2. The personalization strategy – knowledge is closely tied to the person who has developed it and is shared mainly through direct person-to-person contacts. This is a ‘person-to-person’ approach which involves sharing tacit knowledge. The exchange is achieved by creating networks and encouraging face-to-face communication between individuals and teams by means of informal conferences, workshops, brainstorming and one-to-one sessions.
Hansen et al state that the choice of strategy should be contingent on the organization; what it does, how it does it, and its culture. Thus consultancies such as Ernst & Young, using knowledge to deal with recurring problems, may rely mainly on codification so that recorded solutions to similar problems are easily retrievable. Strategy consultancy firms such as McKinsey or Bains, however, will rely mainly on a personalization strategy to help them to tackle the high-level strategic problems they are presented with, which demand the provision of creative, analytically rigorous advice. They need to channel individual expertise, and they find and develop people who are able to use a person-to-person knowledge-sharing approach effectively. In this sort of firm, directors or experts can be established who can be approached by consultants by telephone, e-mail or personal contact.

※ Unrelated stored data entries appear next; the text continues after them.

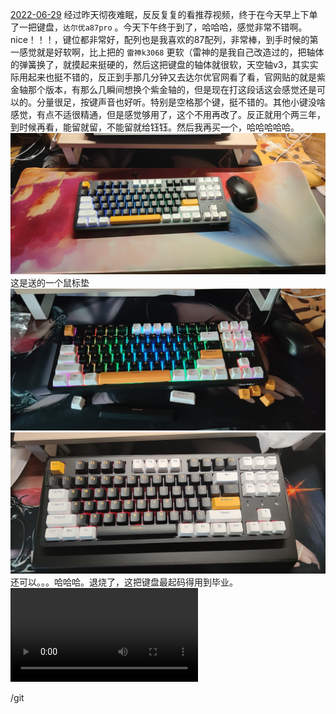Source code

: [2022-06-29](2022-06-29)
经过昨天彻夜难眠，反反复复的看推荐视频，终于在今天早上下单了一把键盘，`达尔优a87pro` 。今天下午终于到了，哈哈哈，感觉非常不错啊。nice！！！，键位都非常好，配列也是我喜欢的87配列，非常棒，到手时候的第一感觉就是好软啊，比上把的 `雷神k3068` 更软（雷神的是我自己改造过的，把轴体的弹簧换了，就摸起来挺硬的，然后这把键盘的轴体就很软，天空轴v3，其实实际用起来也挺不错的，反正到手那几分钟又去达尔优官网看了看，官网贴的就是紫金轴那个版本，有那么几瞬间想换个紫金轴的，但是现在打这段话这会感觉还是可以的。分量很足，按键声音也好听。特别是空格那个键，挺不错的。其他小键没啥感觉，有点不适很精通，但是感觉够用了，这个不用再改了。反正就用个两三年，到时候再看，能留就留，不能留就给钰钰。然后我再买一个，哈哈哈哈哈。
![](attachments/D48F6FE4D541A160138384BFD91C9C5C.jpg)
这是送的一个鼠标垫
![](attachments/03756D22845ED43C7889DADCD3DDA65D.jpg)
![](attachments/CEB8C7F652ABE88C56E1BA3ED02571CC.jpg)
还可以。。。哈哈哈。退烧了，这把键盘最起码得用到毕业。
![](attachments/8ceb0b9935071079a679c91d5959e6af.mp4)

/git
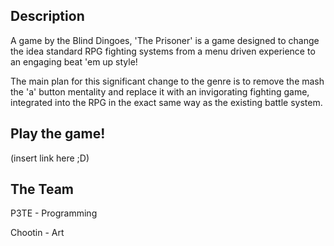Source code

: ## Description
A game by the Blind Dingoes, 'The Prisoner' is a game designed to change the idea standard RPG fighting systems
from a menu driven experience to an engaging beat 'em up style!

The main plan for this significant change to the genre is to remove the mash the 'a' button mentality and replace
it with an invigorating fighting game, integrated into the RPG in the exact same way as the existing battle system.

## Play the game!
(insert link here ;D)

## The Team
P3TE - Programming

Chootin - Art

The research conducted by Hansen et al established that companies which use knowledge effectively pursue one strategy predominantly and use the second strategy to support the first. Those who try to excel at both strategies risk failing at both.

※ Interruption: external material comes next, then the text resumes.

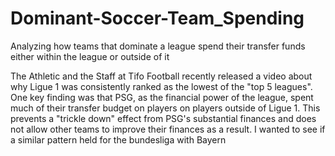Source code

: # Dominant-Soccer-Team_Spending
Analyzing how teams that dominate a league spend their transfer funds either within the league or outside of it

The Athletic and the Staff at Tifo Football recently released a video about why Ligue 1 was consistently ranked as the lowest of the "top 5 leagues". One key finding was that PSG, as the financial power of the league, spent much of their transfer budget on players on players outside of Ligue 1. This prevents a "trickle down" effect from PSG's substantial finances and does not allow other teams to improve their finances as a result. I wanted to see if a similar pattern held for the bundesliga with Bayern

The knowledge-creating company
In the opinion of Nonaka and Takeuchi (1995), a core competitive activity of organizations is knowledge creation – ‘an organic, fluid and socially constructed process in which different knowledges are blended to produce innovative outcomes that are predicted or predictable’. Fundamental to knowledge creation is the blending of tacit and explicit knowledge through processes of socialization (tacit to tacit), externalization (tacit to explicit), internalization (explicit to tacit) and combination (explicit to explicit).
The resource-based approach
Scarborough and Carter (2000) describe knowledge management as ‘the attempt by management to actively create, communicate and exploit knowledge as a resource for the organization’. They suggest that this attempt has technical, social and economic components:
● In technical terms knowledge management involves centralizing knowledge that is currently scattered across the organization and codifying tacit forms of knowledge.
● In social and political terms, knowledge management involves collectivizing knowledge so that it is no longer the exclusive property of individuals or groups.
● In economic terms, knowledge management is a response by organizations to the need to intensify their creation and exploitation of knowledge.